Ondanks de versoepelingen moeten sommige grote pensioenfondsen waarschijnlijk toch korten op de uitkeringen. Behalve als minister Koolmees nogmaals ingrijpt. De minister heeft de fondsen inmiddels al twee keer een adempauze gegeven om niet te hoeven korten op de uitkeringen van miljoenen deelnemers.
Kortingsregels
Afgelopen november werden de kortingsregels voor 2020 versoepeld en deze zomer werd dit regime verlengd tot in 2021. Maar een coronacricris verder lijkt dat niet genoeg. De fondsen komen vermogen tekort. Een extra versoepeling lijkt onvermijdelijk. Daar zullen de vakbonden en ouderorganisaties om vragen.

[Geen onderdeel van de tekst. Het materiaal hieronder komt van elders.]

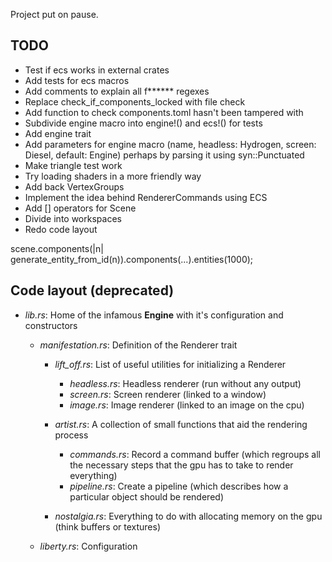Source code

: Project put on pause.

## TODO

- Test if ecs works in external crates
- Add tests for ecs macros
- Add comments to explain all f****** regexes
- Replace check_if_components_locked with file check
- Add function to check components.toml hasn't been tampered with
- Subdivide engine macro into engine!() and ecs!() for tests
- Add engine trait
- Add parameters for engine macro (name, headless: Hydrogen, screen: Diesel, default: Engine) perhaps by parsing it using syn::Punctuated
- Make triangle test work
- Try loading shaders in a more friendly way
- Add back VertexGroups
- Implement the idea behind RendererCommands using ECS
- Add [] operators for Scene
- Divide into workspaces
- Redo code layout

scene.components(|n| generate_entity_from_id(n)).components(...).entities(1000);
 
## Code layout (**deprecated**)
- *lib.rs*: Home of the infamous **Engine** with it's configuration and constructors
  - *manifestation.rs*: Definition of the Renderer trait
    - *lift_off.rs*: List of useful utilities for initializing a Renderer
      - *headless.rs*: Headless renderer (run without any output)
      - *screen.rs*: Screen renderer (linked to a window)
      - *image.rs*: Image renderer (linked to an image on the cpu)

    - *artist.rs*: A collection of small functions that aid the rendering process
      - *commands.rs*: Record a command buffer (which regroups all the necessary steps that the gpu has to take to render everything)
      - *pipeline.rs*: Create a pipeline (which describes how a particular object should be rendered)

    - *nostalgia.rs*: Everything to do with allocating memory on the gpu (think buffers or textures)

  - *liberty.rs*: Configuration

Financieel dienstverlener Aon berekende dat alle fondsen samen een gemiddelde dekkingsgraad hebben van 93 procent. Met andere woorden: gemiddeld heeft een pensioenfonds 93 cent in huis voor elke euro die het zijn deelnemers aan pensioen heeft beloofd, dat schrijft Trouw. De dekkingsgraad van ABP (overheid en onderwijs) was 31 juli 85,1% voor PFZW (zorg) was dit 85,8.
Lage lat
De lat ligt al lager voor dit en volgend jaar. Een dekkingsgraad van 90% procent is voor nu goed. De grote fondsen die samen goed zijn voor zo’n vijf miljoen werkenden en gepensioneerden zitten daar dus flink onder. De voorspelling is dat de actuele cijfers die de twee fondsen gaan presenteren ongeveer gelijk zullen blijven.

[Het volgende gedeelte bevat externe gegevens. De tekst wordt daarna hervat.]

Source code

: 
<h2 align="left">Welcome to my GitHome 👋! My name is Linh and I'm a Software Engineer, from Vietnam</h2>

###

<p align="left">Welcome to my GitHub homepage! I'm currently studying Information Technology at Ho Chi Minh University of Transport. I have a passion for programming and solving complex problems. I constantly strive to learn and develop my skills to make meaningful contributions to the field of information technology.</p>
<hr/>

Als daar geen verandering in komt kunnen gepensioneerden een korting van 5 procent verwachten. Hoewel de fondsbestuurders de pijn kunnen verdelen door het over meerdere jaren te verspreiden. Daarbij ligt de peildatum nog ver van ze af. Op 31 december zal worden gekeken of de dekkingsgraad het gewenste niveau heeft bereikt.
Rentestand
Maar of alles op tijd hersteld is nog maar de vraag. Dat hangt af van beleggingsrendementen en de rentestand. Bij de berekening wordt namelijk gekeken naar de stand van rente op tienjarige staatsleningen. Hoe lager de stand hoe meer vermogen nodig is. Er valt daarbij niet op te beleggen tegen een kleine daling van de rente. Lage en dalende rentes zijn vandaag de dag helaas een contante realiteit.

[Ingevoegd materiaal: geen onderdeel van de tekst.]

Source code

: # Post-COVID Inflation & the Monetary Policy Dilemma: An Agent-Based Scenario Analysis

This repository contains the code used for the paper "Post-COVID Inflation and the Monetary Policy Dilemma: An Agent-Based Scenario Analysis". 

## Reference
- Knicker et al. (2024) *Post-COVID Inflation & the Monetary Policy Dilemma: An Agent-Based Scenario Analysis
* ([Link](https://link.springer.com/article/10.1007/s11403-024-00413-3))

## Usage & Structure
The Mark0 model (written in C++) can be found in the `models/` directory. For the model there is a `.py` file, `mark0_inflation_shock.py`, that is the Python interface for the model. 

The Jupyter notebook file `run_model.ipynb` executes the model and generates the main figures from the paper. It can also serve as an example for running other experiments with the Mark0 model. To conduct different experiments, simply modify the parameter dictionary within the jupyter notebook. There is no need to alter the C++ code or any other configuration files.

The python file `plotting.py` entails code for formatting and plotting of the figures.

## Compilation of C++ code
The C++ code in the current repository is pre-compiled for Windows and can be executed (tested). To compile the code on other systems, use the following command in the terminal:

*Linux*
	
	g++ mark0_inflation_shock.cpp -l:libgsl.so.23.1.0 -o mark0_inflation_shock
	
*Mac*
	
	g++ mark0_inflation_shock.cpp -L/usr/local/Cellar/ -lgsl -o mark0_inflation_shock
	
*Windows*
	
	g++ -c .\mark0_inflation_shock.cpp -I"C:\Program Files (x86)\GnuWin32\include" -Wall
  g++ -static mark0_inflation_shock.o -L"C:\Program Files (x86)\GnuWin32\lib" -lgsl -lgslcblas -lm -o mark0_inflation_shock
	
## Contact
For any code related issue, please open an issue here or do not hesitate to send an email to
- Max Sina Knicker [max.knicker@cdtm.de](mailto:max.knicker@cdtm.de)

De mogelijke kortingen bij de fondsen in combinatie met een minder snelle stijging van de AOW-uitkering zou wel eens een dalende koopkracht kunnen betekenen voor veel ouderen. Werk aan de winkel voor Koolmees dus. Een optie zou zijn om de lat tijdelijk nog lager te leggen. Maar dat ziet niet iedereen zitten.
Toekomstig rendement
De fondsen zouden het liefst al starten met de rekenmethodes uit het aanstaande stelsel. Daarin mogen ze nu al een klein deeltje van het toekomstig verwachte beleggingsrendement uitkeren. Dat zou op korte termijn een hoop trammelant schelen. Maar dat ziet de minister niet zitten.
Eenvoudig gezegd omdat het nieuwe pensioenstelsel er nog niet is. Het uitdelen van toekomstig rendement is niet te rijmen met de afspraken binnen het oude stelsel. Maar er zijn verkiezingen in zicht en wanneer de minister niet ingrijpt maakt hij zichzelf niet erg populair, aldus Trouw.